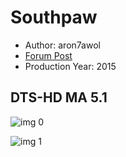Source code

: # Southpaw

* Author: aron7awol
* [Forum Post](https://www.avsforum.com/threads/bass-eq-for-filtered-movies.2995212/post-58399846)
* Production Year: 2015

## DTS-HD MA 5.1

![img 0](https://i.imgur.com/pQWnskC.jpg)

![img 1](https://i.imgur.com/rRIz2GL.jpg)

----

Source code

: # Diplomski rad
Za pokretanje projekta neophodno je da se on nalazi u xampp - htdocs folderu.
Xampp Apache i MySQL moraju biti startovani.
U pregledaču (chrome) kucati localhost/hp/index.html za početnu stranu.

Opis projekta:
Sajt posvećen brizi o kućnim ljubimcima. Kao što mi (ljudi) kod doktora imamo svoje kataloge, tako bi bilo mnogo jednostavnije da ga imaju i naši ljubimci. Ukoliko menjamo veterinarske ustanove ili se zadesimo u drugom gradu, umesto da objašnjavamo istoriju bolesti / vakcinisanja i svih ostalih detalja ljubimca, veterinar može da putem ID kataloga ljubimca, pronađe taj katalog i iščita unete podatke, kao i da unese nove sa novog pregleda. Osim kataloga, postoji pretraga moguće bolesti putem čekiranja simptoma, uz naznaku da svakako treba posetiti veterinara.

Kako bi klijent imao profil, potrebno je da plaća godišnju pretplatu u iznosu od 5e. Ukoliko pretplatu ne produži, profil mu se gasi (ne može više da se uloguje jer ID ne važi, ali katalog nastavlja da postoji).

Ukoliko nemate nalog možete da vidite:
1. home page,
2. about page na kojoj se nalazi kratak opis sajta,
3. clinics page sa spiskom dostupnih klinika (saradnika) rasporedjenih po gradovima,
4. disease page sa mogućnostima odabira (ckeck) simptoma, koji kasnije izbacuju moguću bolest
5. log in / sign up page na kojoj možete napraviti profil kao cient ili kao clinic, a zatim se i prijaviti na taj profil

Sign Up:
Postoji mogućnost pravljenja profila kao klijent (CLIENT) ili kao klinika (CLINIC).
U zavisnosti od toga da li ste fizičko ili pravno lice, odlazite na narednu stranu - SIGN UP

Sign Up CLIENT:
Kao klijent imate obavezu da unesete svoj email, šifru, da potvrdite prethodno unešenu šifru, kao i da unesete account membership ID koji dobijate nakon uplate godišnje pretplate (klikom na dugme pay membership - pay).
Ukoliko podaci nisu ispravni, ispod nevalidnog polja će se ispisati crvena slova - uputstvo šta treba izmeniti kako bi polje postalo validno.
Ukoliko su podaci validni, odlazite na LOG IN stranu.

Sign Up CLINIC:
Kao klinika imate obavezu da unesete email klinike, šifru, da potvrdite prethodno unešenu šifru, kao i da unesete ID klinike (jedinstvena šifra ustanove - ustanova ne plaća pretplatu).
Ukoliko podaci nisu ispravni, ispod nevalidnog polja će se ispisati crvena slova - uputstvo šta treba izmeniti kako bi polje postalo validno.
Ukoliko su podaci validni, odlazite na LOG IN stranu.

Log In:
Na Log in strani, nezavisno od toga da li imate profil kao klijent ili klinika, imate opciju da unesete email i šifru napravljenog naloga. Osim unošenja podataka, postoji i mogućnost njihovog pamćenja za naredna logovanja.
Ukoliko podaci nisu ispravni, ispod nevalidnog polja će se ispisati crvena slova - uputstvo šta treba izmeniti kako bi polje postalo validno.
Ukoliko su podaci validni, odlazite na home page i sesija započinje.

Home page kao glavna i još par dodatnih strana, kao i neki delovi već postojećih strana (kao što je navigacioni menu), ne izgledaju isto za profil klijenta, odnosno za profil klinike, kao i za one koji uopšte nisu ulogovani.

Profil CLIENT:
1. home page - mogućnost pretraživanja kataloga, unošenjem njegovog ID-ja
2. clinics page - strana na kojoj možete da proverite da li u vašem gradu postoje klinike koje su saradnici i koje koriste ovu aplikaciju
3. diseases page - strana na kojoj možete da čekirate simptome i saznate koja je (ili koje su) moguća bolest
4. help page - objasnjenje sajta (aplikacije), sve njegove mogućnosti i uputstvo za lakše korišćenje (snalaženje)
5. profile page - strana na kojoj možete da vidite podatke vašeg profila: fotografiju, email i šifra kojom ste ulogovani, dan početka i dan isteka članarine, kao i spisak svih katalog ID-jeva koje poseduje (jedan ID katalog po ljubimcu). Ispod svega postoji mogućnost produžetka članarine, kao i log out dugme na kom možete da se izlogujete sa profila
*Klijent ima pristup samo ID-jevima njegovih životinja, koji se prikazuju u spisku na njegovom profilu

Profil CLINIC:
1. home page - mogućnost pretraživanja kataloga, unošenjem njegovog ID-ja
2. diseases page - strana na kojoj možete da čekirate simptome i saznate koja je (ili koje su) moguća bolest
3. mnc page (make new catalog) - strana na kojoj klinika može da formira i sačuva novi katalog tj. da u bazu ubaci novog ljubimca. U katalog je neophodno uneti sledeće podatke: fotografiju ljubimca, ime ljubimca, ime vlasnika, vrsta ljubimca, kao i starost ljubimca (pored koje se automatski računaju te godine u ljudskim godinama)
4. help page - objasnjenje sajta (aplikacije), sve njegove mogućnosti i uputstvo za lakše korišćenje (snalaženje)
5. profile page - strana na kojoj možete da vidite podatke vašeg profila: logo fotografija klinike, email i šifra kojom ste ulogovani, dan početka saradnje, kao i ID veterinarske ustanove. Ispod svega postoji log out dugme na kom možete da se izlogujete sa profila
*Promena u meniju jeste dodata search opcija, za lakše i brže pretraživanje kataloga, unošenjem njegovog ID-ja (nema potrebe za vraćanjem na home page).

----

**YOUR TASK:** Scan the records above and show every line in which the word "CLIENT" occurs.

**YOUR SOLUTION:**
Postoji mogućnost pravljenja profila kao klijent (CLIENT) ili kao klinika (CLINIC).
Sign Up CLIENT:
Profil CLIENT:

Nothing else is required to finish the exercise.